Em uma entrevista realizada com a Coordenadora Escolar, conversamos sobre a origem da EMEF1 Chapéu do Sol e sobre a comunidade moradora do loteamento, os quais foram “construídos” concomitantemente, entre os anos de 1999 e 2000. Segundo a Coordenadora Escolar, a comunidade foi assentada naquele loteamento por questões de segurança. O loteamento Chapéu do Sol foi construído com o objetivo de trazer as pessoas das comunidades que viviam em locais considerados como “áreas de risco”, como beira de estrada e de rios:

Coordenadora Escolar: Veio a [vila] Veludo, veio a [vila] Sapolândia, veio a [vila] Bicho de Pé, que eram umas vilas que tinha lá pra baixo. Vila assim de área de risco onde alagava as casas, onde era beira de praia, só área de risco mesmo. Aí assentaram as casas e fizeram a comunidade aqui. Então, já foi feita a escola junto. Então a escola é só o que tem aqui. Por isso a nossa escola é isso aqui. A própria comunidade cuida. Aqui a gente não tem depredação de nada, não tem depredação da escola por causa disso aí (09/03/2007).

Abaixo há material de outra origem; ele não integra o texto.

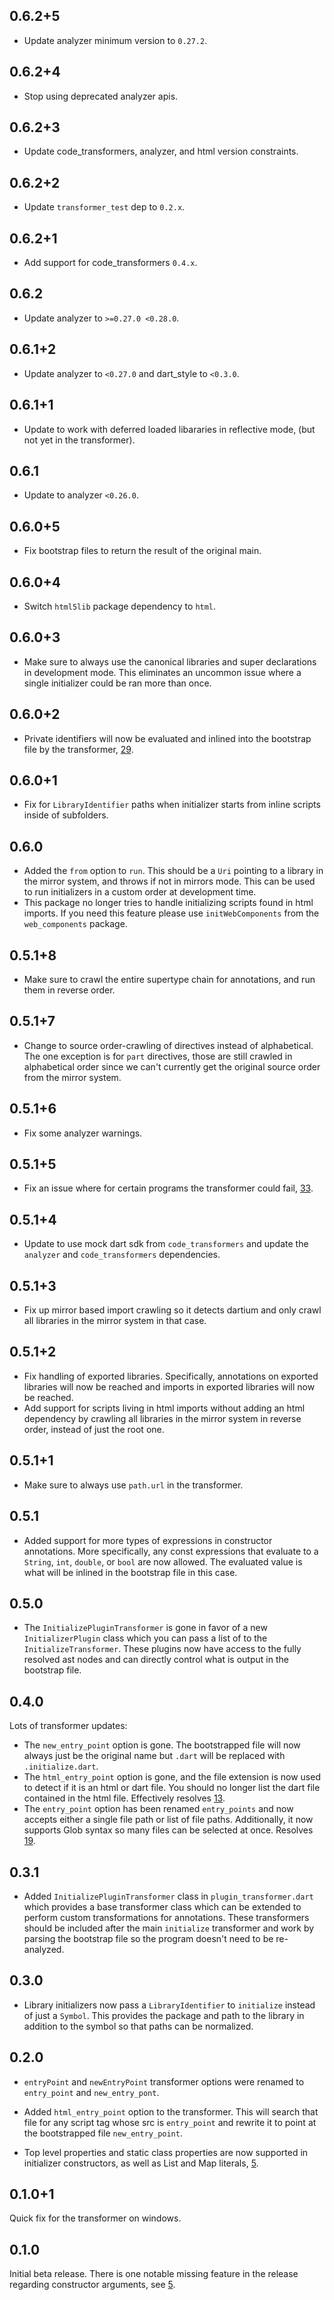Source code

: ## 0.6.2+5

* Update analyzer minimum version to `0.27.2`.

## 0.6.2+4

* Stop using deprecated analyzer apis.

## 0.6.2+3

* Update code_transformers, analyzer, and html version constraints.

## 0.6.2+2

* Update `transformer_test` dep to `0.2.x`.

## 0.6.2+1

* Add support for code_transformers `0.4.x`.

## 0.6.2

* Update analyzer to `>=0.27.0 <0.28.0`.

## 0.6.1+2

* Update analyzer to `<0.27.0` and dart_style to `<0.3.0`.

## 0.6.1+1

* Update to work with deferred loaded libararies in reflective mode, (but not
yet in the transformer).

## 0.6.1

* Update to analyzer `<0.26.0`.

## 0.6.0+5

* Fix bootstrap files to return the result of the original main.

## 0.6.0+4

* Switch `html5lib` package dependency to `html`.

## 0.6.0+3

* Make sure to always use the canonical libraries and super declarations in
development mode. This eliminates an uncommon issue where a single initializer
could be ran more than once.

## 0.6.0+2

* Private identifiers will now be evaluated and inlined into the bootstrap file
by the transformer, [29](https://github.com/dart-lang/initialize/issues/29).

## 0.6.0+1

* Fix for `LibraryIdentifier` paths when initializer starts from inline scripts
inside of subfolders.

## 0.6.0

* Added the `from` option to `run`. This should be a `Uri` pointing to a library
in the mirror system, and throws if not in mirrors mode. This can be used to
run initializers in a custom order at development time.
* This package no longer tries to handle initializing scripts found in html
imports. If you need this feature please use `initWebComponents` from the
`web_components` package.

## 0.5.1+8

* Make sure to crawl the entire supertype chain for annotations, and run them
in reverse order.

## 0.5.1+7

* Change to source order-crawling of directives instead of alphabetical. The one
exception is for `part` directives, those are still crawled in alphabetical
order since we can't currently get the original source order from the mirror
system.

## 0.5.1+6

* Fix some analyzer warnings.

## 0.5.1+5

* Fix an issue where for certain programs the transformer could fail,
  [33](https://github.com/dart-lang/polymer-dart/issues/33).


## 0.5.1+4

* Update to use mock dart sdk from `code_transformers` and update the `analyzer`
and `code_transformers` dependencies.

## 0.5.1+3

* Fix up mirror based import crawling so it detects dartium and only crawl all
libraries in the mirror system in that case.

## 0.5.1+2

* Fix handling of exported libraries. Specifically, annotations on exported
libraries will now be reached and imports in exported libraries will now be
reached.
* Add support for scripts living in html imports without adding an html
dependency by crawling all libraries in the mirror system in reverse order,
instead of just the root one.

## 0.5.1+1

* Make sure to always use `path.url` in the transformer.

## 0.5.1

* Added support for more types of expressions in constructor annotations. More
specifically, any const expressions that evaluate to a `String`, `int`,
`double`, or `bool` are now allowed. The evaluated value is what will be inlined
in the bootstrap file in this case.


## 0.5.0

* The `InitializePluginTransformer` is gone in favor of a new
`InitializerPlugin` class which you can pass a list of to the
`InitializeTransformer`. These plugins now have access to the fully resolved ast
nodes and can directly control what is output in the bootstrap file.

## 0.4.0

Lots of transformer updates:

* The `new_entry_point` option is gone. The bootstrapped file will now always
just be the original name but `.dart` will be replaced with `.initialize.dart`.
* The `html_entry_point` option is gone, and the file extension is now used to
detect if it is an html or dart file. You should no longer list the dart file
contained in the html file. Effectively resolves
[13](https://github.com/dart-lang/initialize/issues/13).
* The `entry_point` option has been renamed `entry_points` and now accepts
either a single file path or list of file paths. Additionally, it now supports
Glob syntax so many files can be selected at once. Resolves
[19](https://github.com/dart-lang/initialize/issues/19).

## 0.3.1

* Added `InitializePluginTransformer` class in `plugin_transformer.dart` which
provides a base transformer class which can be extended to perform custom
transformations for annotations. These transformers should be included after the
main `initialize` transformer and work by parsing the bootstrap file so the
program doesn't need to be re-analyzed.

## 0.3.0

* Library initializers now pass a `LibraryIdentifier` to `initialize` instead of
just a `Symbol`. This provides the package and path to the library in addition
to the symbol so that paths can be normalized.

## 0.2.0

* `entryPoint` and `newEntryPoint` transformer options were renamed to
`entry_point` and `new_entry_pont`.

* Added `html_entry_point` option to the transformer. This will search that file
for any script tag whose src is `entry_point` and rewrite it to point at the
bootstrapped file `new_entry_point`.

* Top level properties and static class properties are now supported in
initializer constructors, as well as List and Map literals,
[5](https://github.com/dart-lang/initialize/issues/5).

## 0.1.0+1

Quick fix for the transformer on windows.

## 0.1.0

Initial beta release. There is one notable missing feature in the release
regarding constructor arguments, see
[5](https://github.com/dart-lang/initialize/issues/5).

Além das entrevistas realizadas com os participantes da pesquisa, outros aspectos me chamaram a atenção logo no início de minha inserção no campo empírico, dentre eles, um grafite2 desenhado no muro ao lado do portão principal da Escola trazendo o seguinte dizer: “Viva a Vila Telletubies!”3

Segundo um dos coordenadores do Programa Escola Aberta, a origem do apelido Vila Teletubbies havia surgido, devido ao fato de o Loteamento Chapéu do Sol ter sido entregue às comunidades ali assentadas, com os quarteirões e as casas, pintadas nas cores azul, verde e amarelo. Em uma das entrevistas realizadas com um grupo de jovens que participavam da oficina de música da Escola, falávamos sobre suas impressões acerca do loteamento e da comunidade:

B. Boy: Pintaram tudo. Agora não é mais assim...(referindo-se as casinhas pintadas de cores iguais no início do loteamento). Tchê: Cada cerca era de uma cor. Helena: Ah, é? Há quanto tempo que não é mais assim? Belo: Acho que no segundo ano que o pessoal veio pra cá, começaram a mudar as cor. Por causa da chuva, começava a pegar umidade, a ficar preta as parede, aí o pessoal começou a pintar. Mas ainda tem umas [casas] verde, e colocaram amarela junto. Aqui [aponta para

o lado esquerdo da sala onde estávamos em direção à rua] onde era azul, ficou vermelho... Helena: Era tudo azul, verde e amarelo? Era legal isso? Belo: Era. Ivete: Ninguém errava de casa. (risos) (23/06/2007).

Os jovens participantes desta entrevista eram ou moradores do Loteamento ou estudantes da Escola. A frase escrita no muro principal da Escola refletia as percepções dos moradores da comunidade em relação à estética das casas e dos quarteirões do espaço. Por outro lado, os depoimentos dos jovens entrevistados não expressava um sentimento de rejeição à imposição estética planejada para a organização espacial da comunidade que vivia ali. Aos olhos deles, as cores das casas e dos quarteirões – embora remetessem aos personagens do desenho infantil Telletubies – acabaram se transformando em uma maneira de se localizarem no Loteamento e em relação às casas dos amigos.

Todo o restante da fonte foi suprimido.